La vida es un viaje con un destino indefinido, pero un viaje en sí. Cuando vamos a otras ciudades, países o continentes, ya sea por trabajo, por placer o por cualquier otro motivo, siempre aprovechamos el día completo para conocer lo más que se pueda.
Sentimos un “no sé que” que nos motiva a hacer cosas que en nuestra vida cotidiana y rutinaria no haríamos, pues pensamos «no sé cuando vuelva a venir» o «pues ya que, estoy hasta acá, mejor lo hago» y no desperdiciamos ni un minuto, pues hay mucho que conocer, probar y explorar!
Vemos cada lugar con ojos maravillados y tomamos fotos de todo; desde una hoja hasta el cielo entero. Salimos de nuestra zona de confort cada momento; dormimos en hostales con gente desconocida y compartimos con ellos experiencias; comemos comida que probablemente no comeríamos en nuestro país.
Caminamos mucho; nos atrevemos a pasar una noche entera o más horas incómodos en un autobús, sin quejarnos porque sabemos que vamos a dónde queremos; le vemos el lado positivo a todo porque no vamos a permitir que nada ni nadie arruine ese viaje que tanto planeamos y quisimos.
En fin, de pronto nos transformamos en alguien que nos cae mucho mejor, en alguien aventurero con todas las ganas del mundo de hacer lo que sea para ser feliz.
Después de estar viajando durante un tiempo me di cuenta de que así también deberíamos valorar nuestra vida diaria, es decir, a nuestra familia, novios, amigos, vecinos, escuela, trabajo, casa.

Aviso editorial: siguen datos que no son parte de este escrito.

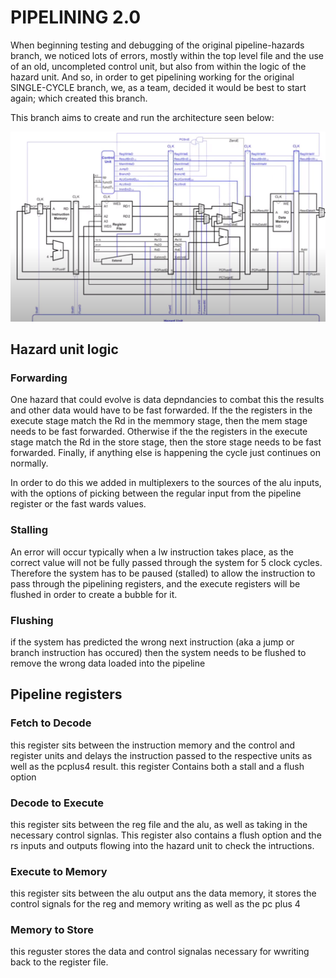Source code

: # PIPELINING 2.0
When beginning testing and debugging of the original pipeline-hazards branch, we noticed lots of errors, mostly within the top level file and the use of an old, uncompleted control unit, but also from  within the logic of the hazard unit. And so, in order to get pipelining working for the original SINGLE-CYCLE branch, we, as a team, decided it would be best to start again; which created this branch.

This branch aims to create and run the architecture seen below:

![cpu](images/cpu.png)

## Hazard unit logic
### Forwarding 

One hazard that could evolve is data depndancies to combat this the results and other data would have to be fast forwarded. If the the registers in the execute stage match the Rd in the memmory stage, then the mem stage needs to be fast forwarded. Otherwise if the the registers in the execute stage match the Rd in the store stage, then the store stage needs to be fast forwarded. Finally, if 
anything else is happening the cycle just continues on normally.

In order to do this we added in multiplexers to the sources of the alu inputs, with the options of picking between the regular input from the pipeline register or the fast wards values.


### Stalling 
An error will occur typically when a lw instruction takes place, as the correct value will not be fully passed through the system for 5 clock cycles. Therefore the system has to be paused (stalled) to allow the instruction to pass through the pipelining registers, and the execute registers will be flushed in order to create a bubble for it.
 
### Flushing
if the system has predicted the wrong next instruction (aka a jump or branch instruction has occured) then the system needs to be flushed to remove the wrong data loaded into the pipeline

## Pipeline registers

### Fetch to Decode

this register sits between the instruction memory and the control and register units and delays the instruction passed to the respective units as well as the pcplus4 result. this register Contains both a stall and a flush option

### Decode to Execute
this register sits between  the reg file and the alu, as well as taking in the necessary control signlas. This register also contains a flush option and the rs inputs and outputs flowing into the hazard unit to check the intructions.

### Execute to Memory
 this register sits between the alu output ans the data memory, it stores the control signals for the reg and memory writing as well as the pc plus 4

### Memory to Store

this reguster stores the data  and control signalas necessary for wwriting back to the register file.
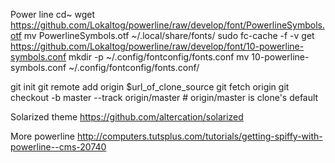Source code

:Power line
cd~
wget https://github.com/Lokaltog/powerline/raw/develop/font/PowerlineSymbols.otf
mv PowerlineSymbols.otf ~/.local/share/fonts/
sudo fc-cache -f -v
get https://github.com/Lokaltog/powerline/raw/develop/font/10-powerline-symbols.conf
mkdir -p ~/.config/fontconfig/fonts.conf
mv 10-powerline-symbols.conf ~/.config/fontconfig/fonts.conf/

git init
git remote add origin $url_of_clone_source
git fetch origin
git checkout -b master --track origin/master # origin/master is clone's default

Solarized theme
https://github.com/altercation/solarized

More powerline
http://computers.tutsplus.com/tutorials/getting-spiffy-with-powerline--cms-20740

Deberíamos de agradecer cada oportunidad y tomarla; agradecer nuestra vida en general, con lo bueno y con lo no tan bueno.
Así como un viaje lo guardamos por siempre en la memoria y hacemos de él el mejor viaje, deberíamos también hacer lo mismo con nuestra vida entera: vivirla como un viaje, aprovechando cada segundo para experimentar y disfrutar al máximo.